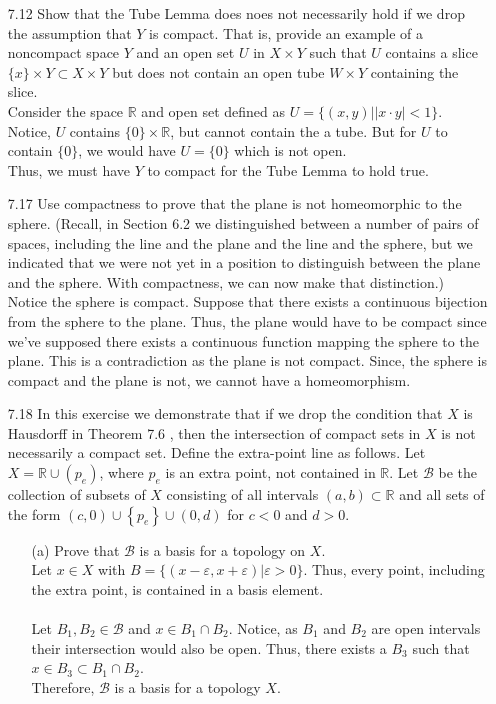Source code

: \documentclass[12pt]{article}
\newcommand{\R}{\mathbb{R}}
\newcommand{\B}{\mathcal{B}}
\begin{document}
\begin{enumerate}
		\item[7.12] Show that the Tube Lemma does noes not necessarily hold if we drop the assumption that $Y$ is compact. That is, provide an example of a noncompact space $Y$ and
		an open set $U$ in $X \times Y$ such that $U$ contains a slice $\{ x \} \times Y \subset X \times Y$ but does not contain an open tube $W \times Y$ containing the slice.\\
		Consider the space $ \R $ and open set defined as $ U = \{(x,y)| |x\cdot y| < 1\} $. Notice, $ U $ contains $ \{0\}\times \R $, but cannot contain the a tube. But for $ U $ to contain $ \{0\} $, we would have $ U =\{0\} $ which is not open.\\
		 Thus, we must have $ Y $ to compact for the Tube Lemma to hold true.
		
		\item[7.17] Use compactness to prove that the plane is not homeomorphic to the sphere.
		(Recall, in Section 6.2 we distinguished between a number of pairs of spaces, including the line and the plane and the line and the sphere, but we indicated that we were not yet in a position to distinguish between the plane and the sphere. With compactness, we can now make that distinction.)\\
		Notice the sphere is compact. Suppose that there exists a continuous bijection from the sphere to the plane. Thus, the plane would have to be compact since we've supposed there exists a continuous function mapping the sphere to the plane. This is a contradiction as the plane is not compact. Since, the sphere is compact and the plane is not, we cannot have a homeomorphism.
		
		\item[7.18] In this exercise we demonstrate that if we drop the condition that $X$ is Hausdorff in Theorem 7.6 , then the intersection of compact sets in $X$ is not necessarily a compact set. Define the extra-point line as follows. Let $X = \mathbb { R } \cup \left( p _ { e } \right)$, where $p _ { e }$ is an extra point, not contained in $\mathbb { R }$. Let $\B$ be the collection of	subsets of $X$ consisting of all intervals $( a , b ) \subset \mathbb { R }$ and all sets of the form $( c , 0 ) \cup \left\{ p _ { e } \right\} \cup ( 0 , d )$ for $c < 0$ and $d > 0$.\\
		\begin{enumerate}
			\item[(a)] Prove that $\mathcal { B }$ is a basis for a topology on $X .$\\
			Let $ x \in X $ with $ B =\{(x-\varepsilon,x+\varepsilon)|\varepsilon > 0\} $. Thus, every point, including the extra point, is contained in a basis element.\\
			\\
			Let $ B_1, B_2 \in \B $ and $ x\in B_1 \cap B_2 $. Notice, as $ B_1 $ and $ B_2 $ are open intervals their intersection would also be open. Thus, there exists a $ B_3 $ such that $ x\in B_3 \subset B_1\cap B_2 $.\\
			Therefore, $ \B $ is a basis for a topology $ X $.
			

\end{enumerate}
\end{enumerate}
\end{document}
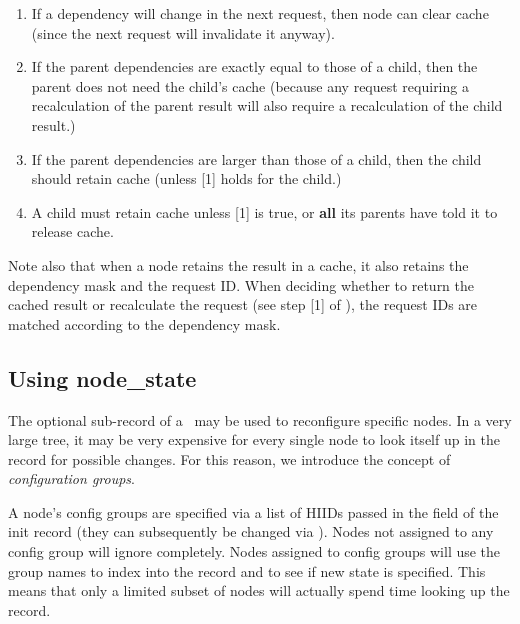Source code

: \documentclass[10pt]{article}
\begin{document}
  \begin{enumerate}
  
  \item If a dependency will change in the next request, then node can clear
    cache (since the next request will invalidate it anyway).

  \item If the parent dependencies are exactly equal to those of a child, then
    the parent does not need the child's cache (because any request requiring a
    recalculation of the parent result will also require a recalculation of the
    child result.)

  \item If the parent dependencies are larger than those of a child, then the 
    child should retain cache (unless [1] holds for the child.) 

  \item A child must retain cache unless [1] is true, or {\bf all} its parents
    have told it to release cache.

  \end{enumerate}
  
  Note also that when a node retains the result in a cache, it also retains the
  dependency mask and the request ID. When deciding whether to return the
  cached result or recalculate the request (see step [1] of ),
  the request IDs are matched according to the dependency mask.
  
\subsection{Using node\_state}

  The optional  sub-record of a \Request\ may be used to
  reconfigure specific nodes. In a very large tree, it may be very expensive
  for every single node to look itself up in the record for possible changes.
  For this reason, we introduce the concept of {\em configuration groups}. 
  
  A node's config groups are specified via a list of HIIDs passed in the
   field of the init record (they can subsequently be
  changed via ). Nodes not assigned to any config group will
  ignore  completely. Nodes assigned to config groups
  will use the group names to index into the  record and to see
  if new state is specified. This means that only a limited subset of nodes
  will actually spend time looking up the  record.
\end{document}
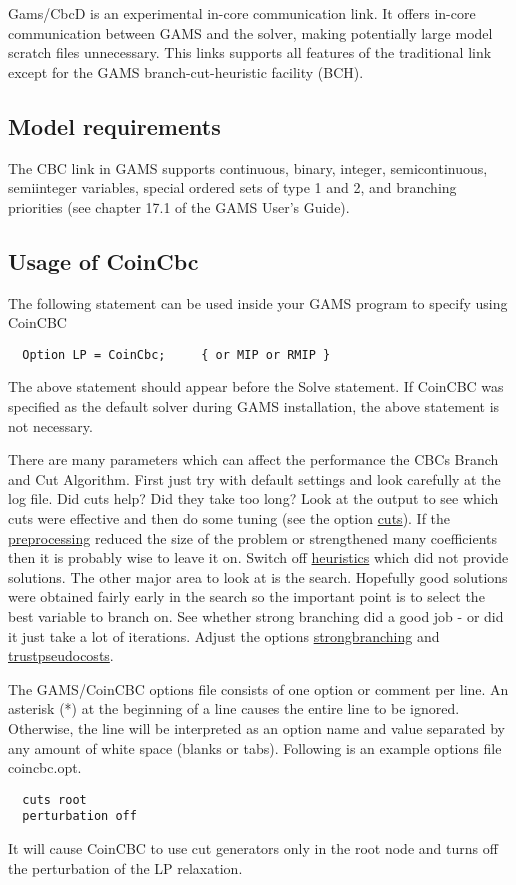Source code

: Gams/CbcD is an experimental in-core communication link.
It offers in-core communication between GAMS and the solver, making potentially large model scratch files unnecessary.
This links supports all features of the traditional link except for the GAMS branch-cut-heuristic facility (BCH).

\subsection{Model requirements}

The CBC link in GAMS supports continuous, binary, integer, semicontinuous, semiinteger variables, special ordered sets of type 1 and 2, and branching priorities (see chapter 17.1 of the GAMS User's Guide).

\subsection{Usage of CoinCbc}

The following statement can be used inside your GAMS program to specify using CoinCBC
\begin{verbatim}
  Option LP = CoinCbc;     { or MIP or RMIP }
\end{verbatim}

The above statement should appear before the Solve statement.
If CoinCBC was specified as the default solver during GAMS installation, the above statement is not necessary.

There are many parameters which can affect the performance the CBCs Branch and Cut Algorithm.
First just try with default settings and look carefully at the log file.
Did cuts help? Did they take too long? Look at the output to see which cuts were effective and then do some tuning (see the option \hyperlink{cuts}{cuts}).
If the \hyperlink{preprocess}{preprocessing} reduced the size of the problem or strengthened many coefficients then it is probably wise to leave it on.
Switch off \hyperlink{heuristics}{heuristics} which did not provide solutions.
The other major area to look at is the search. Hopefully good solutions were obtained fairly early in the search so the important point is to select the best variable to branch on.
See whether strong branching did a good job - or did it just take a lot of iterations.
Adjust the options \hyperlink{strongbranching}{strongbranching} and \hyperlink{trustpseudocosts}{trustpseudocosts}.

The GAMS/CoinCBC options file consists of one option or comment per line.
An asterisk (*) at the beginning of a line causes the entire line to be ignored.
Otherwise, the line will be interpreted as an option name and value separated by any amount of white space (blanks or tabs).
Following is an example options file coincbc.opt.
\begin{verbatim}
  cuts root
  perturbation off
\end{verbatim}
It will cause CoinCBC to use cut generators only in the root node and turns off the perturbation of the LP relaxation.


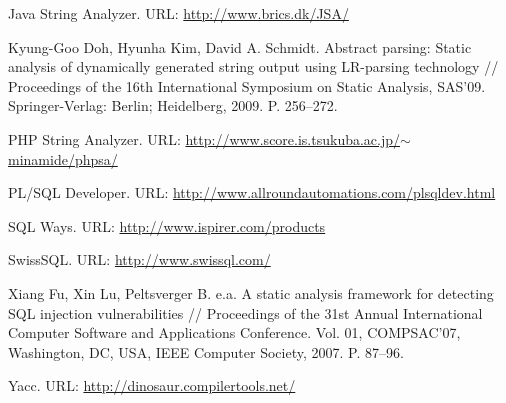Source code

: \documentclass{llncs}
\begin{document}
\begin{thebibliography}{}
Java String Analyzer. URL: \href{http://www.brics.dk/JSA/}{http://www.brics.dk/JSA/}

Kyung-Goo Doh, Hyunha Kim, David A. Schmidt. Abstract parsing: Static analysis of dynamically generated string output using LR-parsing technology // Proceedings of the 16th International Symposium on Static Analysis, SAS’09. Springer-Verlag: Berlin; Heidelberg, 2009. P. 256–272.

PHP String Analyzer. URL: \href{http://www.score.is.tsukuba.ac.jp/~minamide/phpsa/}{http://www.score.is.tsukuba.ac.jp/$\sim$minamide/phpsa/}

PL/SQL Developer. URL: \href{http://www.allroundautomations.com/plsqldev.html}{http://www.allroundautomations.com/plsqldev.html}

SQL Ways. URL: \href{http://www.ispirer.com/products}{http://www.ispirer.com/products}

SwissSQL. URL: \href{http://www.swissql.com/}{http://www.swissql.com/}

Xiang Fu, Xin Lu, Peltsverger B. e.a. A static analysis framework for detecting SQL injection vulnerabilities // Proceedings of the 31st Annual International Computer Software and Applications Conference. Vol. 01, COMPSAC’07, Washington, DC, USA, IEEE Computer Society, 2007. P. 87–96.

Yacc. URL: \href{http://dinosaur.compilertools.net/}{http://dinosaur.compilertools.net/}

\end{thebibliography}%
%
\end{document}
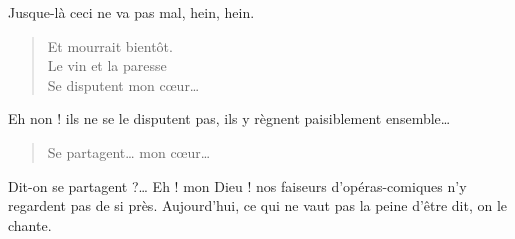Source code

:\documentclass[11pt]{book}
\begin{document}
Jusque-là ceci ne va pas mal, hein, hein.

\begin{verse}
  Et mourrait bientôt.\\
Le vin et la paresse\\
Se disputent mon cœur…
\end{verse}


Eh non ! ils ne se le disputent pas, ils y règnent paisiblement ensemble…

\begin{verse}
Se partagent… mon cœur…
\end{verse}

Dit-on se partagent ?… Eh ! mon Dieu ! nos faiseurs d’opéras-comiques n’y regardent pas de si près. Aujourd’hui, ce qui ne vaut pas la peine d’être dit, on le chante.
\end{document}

WORK TO BE COMPLETED: Repeat the listing exactly, minus its pictures.

RESULT:
Source code

: \documentclass[12pt]{article}
\newcommand{\R}{\mathbb{R}}
\newcommand{\B}{\mathcal{B}}
\begin{document}
\begin{enumerate}
		\item[7.12] Show that the Tube Lemma does noes not necessarily hold if we drop the assumption that $Y$ is compact. That is, provide an example of a noncompact space $Y$ and
		an open set $U$ in $X \times Y$ such that $U$ contains a slice $\{ x \} \times Y \subset X \times Y$ but does not contain an open tube $W \times Y$ containing the slice.\\
		Consider the space $ \R $ and open set defined as $ U = \{(x,y)| |x\cdot y| < 1\} $. Notice, $ U $ contains $ \{0\}\times \R $, but cannot contain the a tube. But for $ U $ to contain $ \{0\} $, we would have $ U =\{0\} $ which is not open.\\
		 Thus, we must have $ Y $ to compact for the Tube Lemma to hold true.
		
		\item[7.17] Use compactness to prove that the plane is not homeomorphic to the sphere.
		(Recall, in Section 6.2 we distinguished between a number of pairs of spaces, including the line and the plane and the line and the sphere, but we indicated that we were not yet in a position to distinguish between the plane and the sphere. With compactness, we can now make that distinction.)\\
		Notice the sphere is compact. Suppose that there exists a continuous bijection from the sphere to the plane. Thus, the plane would have to be compact since we've supposed there exists a continuous function mapping the sphere to the plane. This is a contradiction as the plane is not compact. Since, the sphere is compact and the plane is not, we cannot have a homeomorphism.
		
		\item[7.18] In this exercise we demonstrate that if we drop the condition that $X$ is Hausdorff in Theorem 7.6 , then the intersection of compact sets in $X$ is not necessarily a compact set. Define the extra-point line as follows. Let $X = \mathbb { R } \cup \left( p _ { e } \right)$, where $p _ { e }$ is an extra point, not contained in $\mathbb { R }$. Let $\B$ be the collection of	subsets of $X$ consisting of all intervals $( a , b ) \subset \mathbb { R }$ and all sets of the form $( c , 0 ) \cup \left\{ p _ { e } \right\} \cup ( 0 , d )$ for $c < 0$ and $d > 0$.\\
		\begin{enumerate}
			\item[(a)] Prove that $\mathcal { B }$ is a basis for a topology on $X .$\\
			Let $ x \in X $ with $ B =\{(x-\varepsilon,x+\varepsilon)|\varepsilon > 0\} $. Thus, every point, including the extra point, is contained in a basis element.\\
			\\
			Let $ B_1, B_2 \in \B $ and $ x\in B_1 \cap B_2 $. Notice, as $ B_1 $ and $ B_2 $ are open intervals their intersection would also be open. Thus, there exists a $ B_3 $ such that $ x\in B_3 \subset B_1\cap B_2 $.\\
			Therefore, $ \B $ is a basis for a topology $ X $.
			

\end{enumerate}
\end{enumerate}
\end{document}
Source code

: \documentclass[10pt]{article}
\begin{document}
  \begin{enumerate}
  
  \item If a dependency will change in the next request, then node can clear
    cache (since the next request will invalidate it anyway).

  \item If the parent dependencies are exactly equal to those of a child, then
    the parent does not need the child's cache (because any request requiring a
    recalculation of the parent result will also require a recalculation of the
    child result.)

  \item If the parent dependencies are larger than those of a child, then the 
    child should retain cache (unless [1] holds for the child.) 

  \item A child must retain cache unless [1] is true, or {\bf all} its parents
    have told it to release cache.

  \end{enumerate}
  
  Note also that when a node retains the result in a cache, it also retains the
  dependency mask and the request ID. When deciding whether to return the
  cached result or recalculate the request (see step [1] of ),
  the request IDs are matched according to the dependency mask.
  
\subsection{Using node\_state}

  The optional  sub-record of a \Request\ may be used to
  reconfigure specific nodes. In a very large tree, it may be very expensive
  for every single node to look itself up in the record for possible changes.
  For this reason, we introduce the concept of {\em configuration groups}. 
  
  A node's config groups are specified via a list of HIIDs passed in the
   field of the init record (they can subsequently be
  changed via ). Nodes not assigned to any config group will
  ignore  completely. Nodes assigned to config groups
  will use the group names to index into the  record and to see
  if new state is specified. This means that only a limited subset of nodes
  will actually spend time looking up the  record.
\end{document}
Source code

: Gams/CbcD is an experimental in-core communication link.
It offers in-core communication between GAMS and the solver, making potentially large model scratch files unnecessary.
This links supports all features of the traditional link except for the GAMS branch-cut-heuristic facility (BCH).

\subsection{Model requirements}

The CBC link in GAMS supports continuous, binary, integer, semicontinuous, semiinteger variables, special ordered sets of type 1 and 2, and branching priorities (see chapter 17.1 of the GAMS User's Guide).

\subsection{Usage of CoinCbc}

The following statement can be used inside your GAMS program to specify using CoinCBC
\begin{verbatim}
  Option LP = CoinCbc;     { or MIP or RMIP }
\end{verbatim}

The above statement should appear before the Solve statement.
If CoinCBC was specified as the default solver during GAMS installation, the above statement is not necessary.

There are many parameters which can affect the performance the CBCs Branch and Cut Algorithm.
First just try with default settings and look carefully at the log file.
Did cuts help? Did they take too long? Look at the output to see which cuts were effective and then do some tuning (see the option \hyperlink{cuts}{cuts}).
If the \hyperlink{preprocess}{preprocessing} reduced the size of the problem or strengthened many coefficients then it is probably wise to leave it on.
Switch off \hyperlink{heuristics}{heuristics} which did not provide solutions.
The other major area to look at is the search. Hopefully good solutions were obtained fairly early in the search so the important point is to select the best variable to branch on.
See whether strong branching did a good job - or did it just take a lot of iterations.
Adjust the options \hyperlink{strongbranching}{strongbranching} and \hyperlink{trustpseudocosts}{trustpseudocosts}.

The GAMS/CoinCBC options file consists of one option or comment per line.
An asterisk (*) at the beginning of a line causes the entire line to be ignored.
Otherwise, the line will be interpreted as an option name and value separated by any amount of white space (blanks or tabs).
Following is an example options file coincbc.opt.
\begin{verbatim}
  cuts root
  perturbation off
\end{verbatim}
It will cause CoinCBC to use cut generators only in the root node and turns off the perturbation of the LP relaxation.


Source code

: \documentclass{llncs}
\begin{document}
\begin{thebibliography}{}
Java String Analyzer. URL: \href{http://www.brics.dk/JSA/}{http://www.brics.dk/JSA/}

Kyung-Goo Doh, Hyunha Kim, David A. Schmidt. Abstract parsing: Static analysis of dynamically generated string output using LR-parsing technology // Proceedings of the 16th International Symposium on Static Analysis, SAS’09. Springer-Verlag: Berlin; Heidelberg, 2009. P. 256–272.

PHP String Analyzer. URL: \href{http://www.score.is.tsukuba.ac.jp/~minamide/phpsa/}{http://www.score.is.tsukuba.ac.jp/$\sim$minamide/phpsa/}

PL/SQL Developer. URL: \href{http://www.allroundautomations.com/plsqldev.html}{http://www.allroundautomations.com/plsqldev.html}

SQL Ways. URL: \href{http://www.ispirer.com/products}{http://www.ispirer.com/products}

SwissSQL. URL: \href{http://www.swissql.com/}{http://www.swissql.com/}

Xiang Fu, Xin Lu, Peltsverger B. e.a. A static analysis framework for detecting SQL injection vulnerabilities // Proceedings of the 31st Annual International Computer Software and Applications Conference. Vol. 01, COMPSAC’07, Washington, DC, USA, IEEE Computer Society, 2007. P. 87–96.

Yacc. URL: \href{http://dinosaur.compilertools.net/}{http://dinosaur.compilertools.net/}

\end{thebibliography}%
%
\end{document}
Source code

:\documentclass[11pt]{book}
\begin{document}
Jusque-là ceci ne va pas mal, hein, hein.

\begin{verse}
  Et mourrait bientôt.\\
Le vin et la paresse\\
Se disputent mon cœur…
\end{verse}


Eh non ! ils ne se le disputent pas, ils y règnent paisiblement ensemble…

\begin{verse}
Se partagent… mon cœur…
\end{verse}

Dit-on se partagent ?… Eh ! mon Dieu ! nos faiseurs d’opéras-comiques n’y regardent pas de si près. Aujourd’hui, ce qui ne vaut pas la peine d’être dit, on le chante.
\end{document}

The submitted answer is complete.